One thing that impressed me about this city was the subway system. Super easy to use, and lots of hotties that you can look at on your journey. The stations are nice enough as well. There's even one that goes straight to the airport.



A lovely sign at one of the stations, just in case you forget the rules:



Stepping outside, this is the famous Orchard Street, where the Thai Embassy is, along with very expensive (and big) hotels and shopping centers. What amazed me is the amount of variety in the shopping here. I saw stores that I would normally see in America (GNC, Orange Julius, Borders, etc.). Anyway, here are some schoolgirls on their way to school I presume:

----------


## Fstop

So this is huge park is near Orchard Street if I remember. I pressed some buttons on my camera and accidentally switched modes without realizing it so the next few are partial black and white. Anyway, that's the opera house in the background, famous because it's shaped like 2 huge durians.

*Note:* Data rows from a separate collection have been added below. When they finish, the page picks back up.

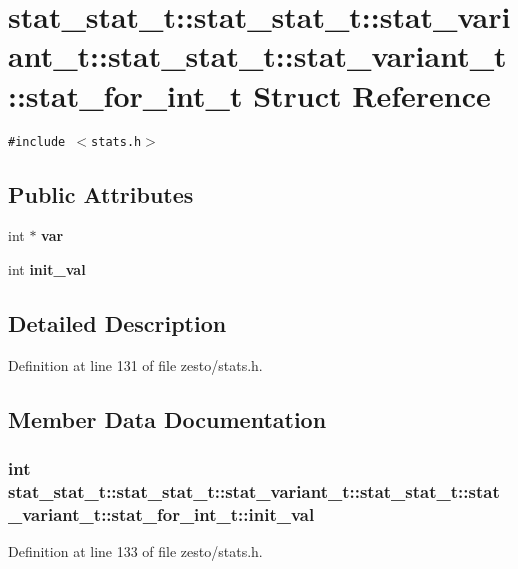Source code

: \section{stat\_\-stat\_\-t::stat\_\-stat\_\-t::stat\_\-variant\_\-t::stat\_\-stat\_\-t::stat\_\-variant\_\-t::stat\_\-for\_\-int\_\-t Struct Reference}
\label{structstat__stat__t_1_1stat__variant__t_1_1stat__for__int__t}
{\tt \#include $<$stats.h$>$}

\subsection*{Public Attributes}
\begin{CompactItemize}
\item 
int $\ast$ {\bf var}
\item 
int {\bf init\_\-val}
\end{CompactItemize}


\subsection{Detailed Description}


Definition at line 131 of file zesto/stats.h.

\subsection{Member Data Documentation}
\subsubsection[{init\_\-val}]{\setlength{\rightskip}{0pt plus 5cm}int stat\_\-stat\_\-t::stat\_\-stat\_\-t::stat\_\-variant\_\-t::stat\_\-stat\_\-t::stat\_\-variant\_\-t::stat\_\-for\_\-int\_\-t::init\_\-val}\label{structstat__stat__t_1_1stat__variant__t_1_1stat__for__int__t_f198acf7ec0e621ea74ce7059911c444}




Definition at line 133 of file zesto/stats.h.
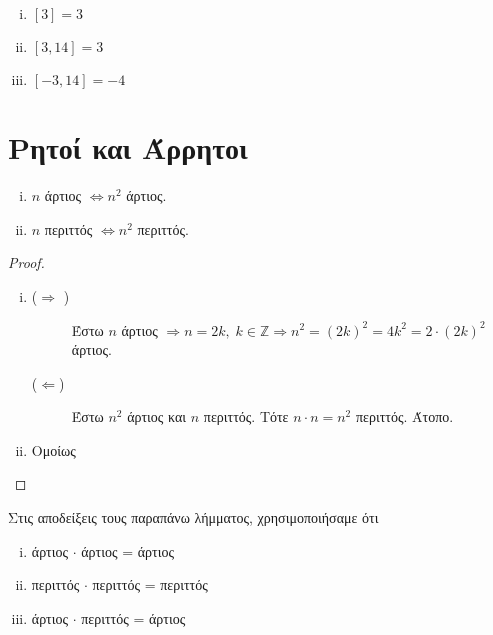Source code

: \documentclass[main.tex]{subfiles}
\begin{document}
\begin{example}
\item {}
  \begin{enumerate}[(i)]
    \item $ [3]=3 $
    \item $ [3,14] = 3  $
    \item $ [-3,14] =-4 $
  \end{enumerate}
\end{example}

\section{Ρητοί και Άρρητοι}

\begin{lem}
\item {}
  \begin{enumerate}[(i)]
    \item $n$ άρτιος $ \Leftrightarrow n^{2} $ άρτιος.
    \item $ n $ περιττός $ \Leftrightarrow n^{2} $ περιττός.
  \end{enumerate}
\end{lem}

\begin{proof}
\item {}
  \begin{enumerate}[(i)]
    \item 
      \begin{description}
        \item [($ \Rightarrow $ )] 
          Έστω $ n $ άρτιος $ \Rightarrow n =2k, \; k \in \mathbb{Z} 
          \Rightarrow n^{2} = (2k)^{2} = 4k^{2} = 2\cdot (2k)^{2} $ άρτιος. 
        \item [($ \Leftarrow $)] Έστω $ n^{2} $ άρτιος και $n$ περιττός. Τότε 
          $ n \cdot n = n^{2} $ περιττός. Άτοπο.
      \end{description}

    \item Ομοίως
  \end{enumerate}
\end{proof}

\begin{rem}
  Στις αποδείξεις τους παραπάνω λήμματος, χρησιμοποιήσαμε ότι 
  \begin{enumerate}[(i)]
    \item άρτιος $ \cdot $ άρτιος = άρτιος
    \item περιττός $ \cdot $ περιττός = περιττός
    \item άρτιος $ \cdot $ περιττός = άρτιος
  \end{enumerate}
\end{rem}
\end{document}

This is some kind of memorial, they've named it "Chopsticks" for an obvious reason.


This is inside the famous Raffles Hotel. The ceiling is made of silk, and it's home to the famous "Singapore Sling".


A view of the outside patio area:

----------


## Fstop

Singapore Sling. 31 SGD (750 baht), but I get to keep the glass.


No, they're not dead, just sleeping in one of the underground passageways. 



Bugis Area. This woman was rubbing Buddha's belly.


Some interesting looking buildings near Bugis:




A hot looking bird in the Bugis market:


And a not so hot looking bird staring endlessly at the dragon fruit shake that she has to sell somehow:


Ciggies ain't cheap here. Good thing I don't smoke.

----------


## kingwilly

> I just said fuck it and forked over 120 SGD (almost 3,000 baht) a night for this room.


much better to book at airport, and that's a shitty room.

----------


## Fstop

Little India. Some aptly named street signs:




More Little India:




Zam-Zam Restaurant. Went here on a recommendation from another poster. The food here is very cheap, and it's just okay. Not a bad choice right before the flight home.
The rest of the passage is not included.